RAMALLAH, WEST BANK -- The Palestine Liberation Organization's ruling Central Council gathered here this week to extend the soon-to-expire term of Palestinian President Mahmoud Abbas, a session that promised to say as much about the drift and division in Palestinian politics as about the 74-year-old leader's standing.

Delegates to the roughly 120-member body, representing a collection of political parties, labor unions and other organizations, said that with little hope of elections soon, they will authorize Abbas to stay in office indefinitely. The Hamas movement's control of the Gaza Strip has forced the cancellation of an election set for January, when Abbas's term ends, and little progress has been made toward a reconciliation agreement that would allow the vote to be rescheduled.

Delegates said they also plan to endorse Abbas's policy of refusing to start new peace negotiations with Israel without a comprehensive freeze on the expansion of its settlements in the West Bank and East Jerusalem -- areas that the Palestinians expect to be part of their future state.

"The Israelis are supporting something we cannot accept, and Abbas cannot retreat," said Nabil Amr, a council member and former Palestinian Authority ambassador to Egypt.

The Central Council meeting will resolve the immediate problem of continuing Palestinian governance -- at least in the West Bank, where the Abbas-led Palestinian Authority holds power. But Hamas, a militant Islamist group, is not part of the PLO, an umbrella organization formed in the 1960s that still serves as an important arbiter of Palestinian interests.

Abbas has said he will not run for reelection, but in an opening address Tuesday he gave no indication that he plans to resign or leave the stage anytime soon. To the contrary, he spelled out again what he feels is needed for negotiations to resume: a halt to Israeli settlement construction and a recognition by Israel that the territory it captured in the 1967 Arab-Israeli war forms the basis for talks about setting a final border.

"When Israel stops settlement activity for a specific period, and when it recognizes the borders we are calling for, there would be nothing to prevent us from going to negotiations," Abbas said.

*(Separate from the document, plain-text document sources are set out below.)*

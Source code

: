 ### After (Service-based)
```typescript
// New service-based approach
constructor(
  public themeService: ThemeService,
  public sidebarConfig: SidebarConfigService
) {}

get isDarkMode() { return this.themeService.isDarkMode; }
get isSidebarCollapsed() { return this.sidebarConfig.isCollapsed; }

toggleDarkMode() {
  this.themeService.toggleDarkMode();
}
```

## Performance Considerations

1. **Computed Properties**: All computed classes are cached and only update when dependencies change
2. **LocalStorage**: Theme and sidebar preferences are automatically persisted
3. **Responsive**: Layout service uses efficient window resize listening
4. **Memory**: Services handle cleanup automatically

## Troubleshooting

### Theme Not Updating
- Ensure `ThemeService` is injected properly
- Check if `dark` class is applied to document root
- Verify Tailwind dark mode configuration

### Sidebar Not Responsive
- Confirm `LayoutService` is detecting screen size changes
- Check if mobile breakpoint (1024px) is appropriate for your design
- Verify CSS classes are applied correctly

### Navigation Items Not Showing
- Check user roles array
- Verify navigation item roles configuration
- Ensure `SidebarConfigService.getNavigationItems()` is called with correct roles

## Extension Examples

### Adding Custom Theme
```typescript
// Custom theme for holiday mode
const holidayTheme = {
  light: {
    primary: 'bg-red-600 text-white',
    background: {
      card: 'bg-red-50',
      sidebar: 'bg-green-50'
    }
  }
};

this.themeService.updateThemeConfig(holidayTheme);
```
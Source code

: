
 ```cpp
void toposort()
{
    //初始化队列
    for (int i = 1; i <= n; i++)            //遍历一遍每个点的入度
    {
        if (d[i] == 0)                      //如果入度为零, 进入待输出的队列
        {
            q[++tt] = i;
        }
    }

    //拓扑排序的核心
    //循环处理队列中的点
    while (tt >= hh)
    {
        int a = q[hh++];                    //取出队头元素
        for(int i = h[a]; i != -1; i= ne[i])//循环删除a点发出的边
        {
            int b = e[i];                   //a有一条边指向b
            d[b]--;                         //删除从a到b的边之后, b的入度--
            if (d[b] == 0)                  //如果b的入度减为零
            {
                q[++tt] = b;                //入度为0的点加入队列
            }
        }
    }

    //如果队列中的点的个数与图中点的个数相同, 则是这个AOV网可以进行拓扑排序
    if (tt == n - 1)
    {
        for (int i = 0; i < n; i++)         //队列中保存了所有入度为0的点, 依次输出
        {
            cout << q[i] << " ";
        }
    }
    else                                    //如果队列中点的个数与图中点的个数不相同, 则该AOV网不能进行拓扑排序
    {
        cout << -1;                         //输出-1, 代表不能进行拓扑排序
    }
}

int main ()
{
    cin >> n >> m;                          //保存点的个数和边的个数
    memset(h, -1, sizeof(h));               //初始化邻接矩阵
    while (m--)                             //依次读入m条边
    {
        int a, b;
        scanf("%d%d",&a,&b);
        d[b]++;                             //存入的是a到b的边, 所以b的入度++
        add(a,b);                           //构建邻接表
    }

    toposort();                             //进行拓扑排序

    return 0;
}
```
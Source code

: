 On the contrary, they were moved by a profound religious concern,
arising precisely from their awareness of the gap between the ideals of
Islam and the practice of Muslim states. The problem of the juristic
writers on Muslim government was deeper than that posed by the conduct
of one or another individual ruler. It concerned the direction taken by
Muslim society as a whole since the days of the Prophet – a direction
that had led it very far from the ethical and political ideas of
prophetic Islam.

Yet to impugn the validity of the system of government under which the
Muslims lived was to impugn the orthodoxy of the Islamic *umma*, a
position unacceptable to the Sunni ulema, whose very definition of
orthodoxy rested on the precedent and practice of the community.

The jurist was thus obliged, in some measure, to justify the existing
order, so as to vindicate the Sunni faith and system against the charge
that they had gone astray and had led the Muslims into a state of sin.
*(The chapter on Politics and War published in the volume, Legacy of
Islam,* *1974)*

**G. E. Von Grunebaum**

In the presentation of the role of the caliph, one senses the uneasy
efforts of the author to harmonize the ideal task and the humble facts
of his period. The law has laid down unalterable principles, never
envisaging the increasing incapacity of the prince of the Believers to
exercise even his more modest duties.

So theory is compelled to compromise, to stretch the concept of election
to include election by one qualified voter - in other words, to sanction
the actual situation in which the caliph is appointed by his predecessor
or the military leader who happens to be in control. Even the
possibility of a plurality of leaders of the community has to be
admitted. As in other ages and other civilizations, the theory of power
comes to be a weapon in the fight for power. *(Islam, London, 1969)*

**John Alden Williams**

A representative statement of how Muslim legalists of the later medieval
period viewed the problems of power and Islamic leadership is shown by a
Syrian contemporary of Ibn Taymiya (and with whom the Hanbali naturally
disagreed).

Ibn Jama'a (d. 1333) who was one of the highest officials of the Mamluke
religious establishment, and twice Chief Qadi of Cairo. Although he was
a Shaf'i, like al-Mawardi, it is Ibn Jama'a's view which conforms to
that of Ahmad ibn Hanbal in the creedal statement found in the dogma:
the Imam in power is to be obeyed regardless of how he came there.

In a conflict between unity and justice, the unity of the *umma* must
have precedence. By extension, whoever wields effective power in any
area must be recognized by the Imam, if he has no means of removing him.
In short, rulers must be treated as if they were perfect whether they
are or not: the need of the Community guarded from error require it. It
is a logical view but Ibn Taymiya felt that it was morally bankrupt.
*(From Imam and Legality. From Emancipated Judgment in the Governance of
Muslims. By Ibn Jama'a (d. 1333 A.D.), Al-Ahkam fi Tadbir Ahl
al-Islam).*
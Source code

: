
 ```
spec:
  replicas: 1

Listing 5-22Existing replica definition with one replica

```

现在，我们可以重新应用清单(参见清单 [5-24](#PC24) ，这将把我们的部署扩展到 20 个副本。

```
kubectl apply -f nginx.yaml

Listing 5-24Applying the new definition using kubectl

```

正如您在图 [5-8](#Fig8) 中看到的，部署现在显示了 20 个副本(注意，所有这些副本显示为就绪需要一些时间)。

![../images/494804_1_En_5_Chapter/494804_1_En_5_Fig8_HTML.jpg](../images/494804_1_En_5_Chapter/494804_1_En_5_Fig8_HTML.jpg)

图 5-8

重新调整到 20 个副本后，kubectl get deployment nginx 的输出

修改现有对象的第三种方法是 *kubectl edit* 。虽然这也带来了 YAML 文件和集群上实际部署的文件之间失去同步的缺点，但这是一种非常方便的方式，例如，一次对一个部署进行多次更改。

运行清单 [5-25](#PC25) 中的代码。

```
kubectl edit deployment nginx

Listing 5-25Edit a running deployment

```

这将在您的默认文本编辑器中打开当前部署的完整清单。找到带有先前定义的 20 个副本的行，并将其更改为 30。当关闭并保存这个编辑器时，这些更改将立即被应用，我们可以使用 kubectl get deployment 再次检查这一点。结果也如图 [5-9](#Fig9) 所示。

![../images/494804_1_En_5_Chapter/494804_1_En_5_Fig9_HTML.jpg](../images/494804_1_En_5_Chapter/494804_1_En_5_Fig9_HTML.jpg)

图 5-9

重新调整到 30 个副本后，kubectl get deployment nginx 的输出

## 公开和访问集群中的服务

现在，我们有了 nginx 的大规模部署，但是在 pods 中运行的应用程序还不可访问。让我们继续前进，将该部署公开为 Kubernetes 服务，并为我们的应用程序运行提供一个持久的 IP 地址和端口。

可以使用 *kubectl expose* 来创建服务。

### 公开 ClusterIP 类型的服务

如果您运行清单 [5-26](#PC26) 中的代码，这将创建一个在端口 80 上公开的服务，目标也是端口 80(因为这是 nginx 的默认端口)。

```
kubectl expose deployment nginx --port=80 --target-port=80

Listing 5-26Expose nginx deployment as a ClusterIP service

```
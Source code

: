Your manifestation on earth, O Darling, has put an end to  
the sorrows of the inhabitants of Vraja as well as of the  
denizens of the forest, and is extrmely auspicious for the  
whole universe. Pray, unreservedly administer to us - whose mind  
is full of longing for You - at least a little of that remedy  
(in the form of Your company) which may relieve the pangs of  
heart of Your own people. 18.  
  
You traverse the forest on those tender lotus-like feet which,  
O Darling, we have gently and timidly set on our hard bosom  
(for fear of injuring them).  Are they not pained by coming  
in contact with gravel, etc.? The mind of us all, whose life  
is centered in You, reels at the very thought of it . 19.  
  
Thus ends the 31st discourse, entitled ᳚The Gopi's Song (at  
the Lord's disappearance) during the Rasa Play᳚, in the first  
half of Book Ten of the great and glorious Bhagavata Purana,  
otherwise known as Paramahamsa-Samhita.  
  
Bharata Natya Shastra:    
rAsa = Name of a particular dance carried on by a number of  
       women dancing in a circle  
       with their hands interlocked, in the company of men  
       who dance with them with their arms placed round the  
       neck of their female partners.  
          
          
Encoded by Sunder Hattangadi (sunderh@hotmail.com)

There was little new substance in Abbas's remarks, and Israeli Prime Minister Binyamin Netanyahu has said he worries that the Palestinian leader has made the refusal of new negotiations a "strategic choice."

"There is a real concern now that saying no is a deliberate strategy," said Netanyahu spokesman Mark Regev. "They have become rejectionists out of a desire to not be forced to make concessions."

The Israelis have said they are ready to start negotiations without preconditions.

Abbas, who negotiated with previous Israeli governments as settlement construction continued, hardened his stance after the Obama administration pushed for a settlement freeze but was rebuffed by Netanyahu, who would agree only to a partial moratorium.

PLO delegates said the experience of the past few months -- the hopes raised by Barack Obama's election and the frustration over the lack of subsequent progress -- has left them groping for a new strategy.

"Negotiate? What for? For the sake of negotiations?" asked Adnan Garib, one of a handful of Central Council members allowed by Israel to travel to Ramallah from Gaza for the meeting. "We have to have a clear frame of reference" before restarting talks.